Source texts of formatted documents
>>>

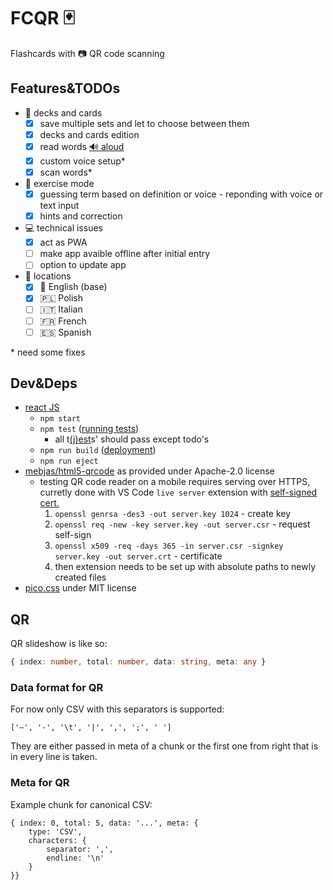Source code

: # FCQR :black_joker:

Flashcards with :camera: QR code scanning

## Features&TODOs

- :flower_playing_cards: decks and cards
    - [x] save multiple sets and let to choose between them
    - [x] decks and cards edition 
    - [x] read words [:loud_sound: aloud](https://developer.mozilla.org/en-US/docs/Web/API/SpeechSynthesis)
    - [x] custom voice setup\*
    - [x] scan words\*
- :brain: exercise mode
    - [x] guessing term based on definition or voice - reponding with voice or text input
    - [x] hints and correction
- :computer: technical issues
    - [x] act as PWA
    - [ ] make app avaible offline after initial entry
    - [ ] option to update app
- :flags: locations
    - [x] :england: English (base)
    - [x] :poland: Polish
    - [ ] :it: Italian
    - [ ] :fr: French
    - [ ] :es: Spanish

\* need some fixes

## Dev&Deps

- [react JS](https://reactjs.org/)
    - `npm start`
    - `npm test` ([running tests](https://facebook.github.io/create-react-app/docs/running-tests))
        - all t[(j)est](https://jestjs.io/)s' should pass except todo's
    - `npm run build` ([deployment](https://facebook.github.io/create-react-app/docs/deployment))
    - `npm run eject`
- [mebjas/html5-qrcode](https://github.com/mebjas/html5-qrcode) as provided under Apache-2.0 license 
    - testing QR code reader on a mobile requires serving over HTTPS,
        curretly done with VS Code `live server` extension 
        with [self-signed cert.](https://www.akadia.com/services/ssh_test_certificate.html)
        1. `openssl genrsa -des3 -out server.key 1024` - create key
        2. `openssl req -new -key server.key -out server.csr` - request self-sign
        3. `openssl x509 -req -days 365 -in server.csr -signkey server.key -out server.crt` - certificate
        4. then extension needs to be set up with absolute paths to newly created files
- [pico.css](https://picocss.com/) under MIT license


## QR

QR slideshow is like so:

```ts
{ index: number, total: number, data: string, meta: any }
```

### Data format for QR

For now only CSV with this separators is supported:

```
['—', '-', '\t', '|', ',', ';', ' ']
```

They are either passed in meta of a chunk or the first one from right that is in every line is taken.

### Meta for QR

Example chunk for canonical CSV:

```
{ index: 0, total: 5, data: '...', meta: {
    type: 'CSV', 
    characters: {
        separator: ',',
        endline: '\n'
    }
}}
```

<<<

## [Activity]
Begin with the line that contains "4. then extension" and set down each line exactly until the records above end, including the final line.

## [Problem solution]
        4. then extension needs to be set up with absolute paths to newly created files
- [pico.css](https://picocss.com/) under MIT license


## QR

QR slideshow is like so:

```ts
{ index: number, total: number, data: string, meta: any }
```

### Data format for QR

For now only CSV with this separators is supported:

```
['—', '-', '\t', '|', ',', ';', ' ']
```

They are either passed in meta of a chunk or the first one from right that is in every line is taken.

### Meta for QR

Example chunk for canonical CSV:

```
{ index: 0, total: 5, data: '...', meta: {
    type: 'CSV', 
    characters: {
        separator: ',',
        endline: '\n'
    }
}}
```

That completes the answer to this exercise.